Fernanda Viegas & Martin Wattenberg
Many Eyes
Fernanda Viégas is a research scientist in IBM's Visual Communication Lab where her work focuses on social and collaborative aspects of data visualization. Previous projects explored e-mail archives, newsgroup conversations, chat-room interactions, and the editing history of wiki pages. Her visualization-based artwork has been exhibited in galleries in New York, Los Angeles, and Boston. Viégas holds a Ph.D. from MIT in Media Arts and Sciences.

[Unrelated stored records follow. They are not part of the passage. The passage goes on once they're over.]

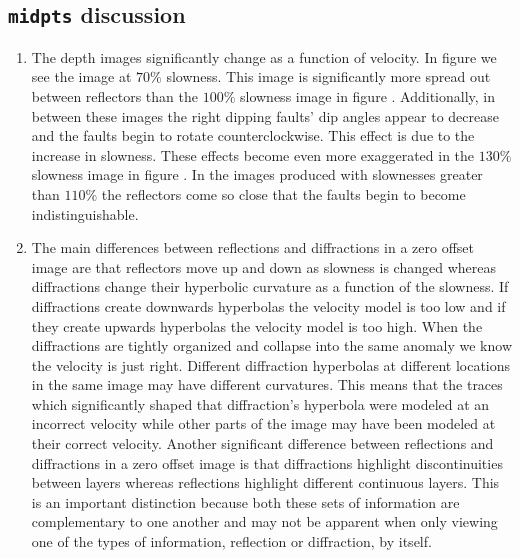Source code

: \subsection{\texttt{midpts} discussion}
\begin{enumerate}
  
  \item The depth images significantly change as a function of velocity. In figure  we see the image at $70\%$ slowness. This image is significantly more spread out between reflectors than the $100\%$ slowness image in figure . Additionally, in between these images the right dipping faults' dip angles appear to decrease and the faults begin to rotate counterclockwise. This effect is due to the increase in slowness. These effects become even more exaggerated in the $130\%$ slowness image in figure . In the images produced with slownesses greater than $110\%$ the reflectors come so close that the faults begin to become indistinguishable.  

  \item The main differences between reflections and diffractions in a zero offset image are that reflectors move up and down as slowness is changed whereas diffractions change their hyperbolic curvature as a function of the slowness. If diffractions create downwards hyperbolas the velocity model is too low and if they create upwards hyperbolas the velocity model is too high. When the diffractions are tightly organized and collapse into the same anomaly we know the velocity is just right. Different diffraction hyperbolas at different locations in the same image may have different curvatures. This means that the traces which significantly shaped that diffraction's hyperbola were modeled at an incorrect velocity while other parts of the image may have been modeled at their correct velocity. Another significant difference between reflections and diffractions in a zero offset image is that diffractions highlight discontinuities between layers whereas reflections highlight different continuous layers. This is an important distinction because both these sets of information are complementary to one another and may not be apparent when only viewing one of the types of information, reflection or diffraction, by itself.


\end{enumerate}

Martin Wattenberg, is a research scientist in IBM's Visual Communication Lab, focuses on information visualization and its application to collaborative computing, journalism, and art. Wattenberg's visualization artwork has been exhibited in venues ranging from Ars Electronica to the Whitney Museum of American Art. Wattenberg holds a Ph.D. in mathematics from U.C. Berkeley.
David Weinberger
Everything is Miscellaneous
The Wall Street Journal called him a "marketing guru." He's the co-author of the The Cluetrain Manifesto, the bestseller that cut through the hype and told business what the Web was really about. He's been a frequent commentator on National Public Radio's All Things Considered. He's written for the "Fortune 500" of business and tech journals, including The New York Times, Harvard Business Review, The Miami Herald, The Boston Globe, USA Today, The Guardian, and Wired.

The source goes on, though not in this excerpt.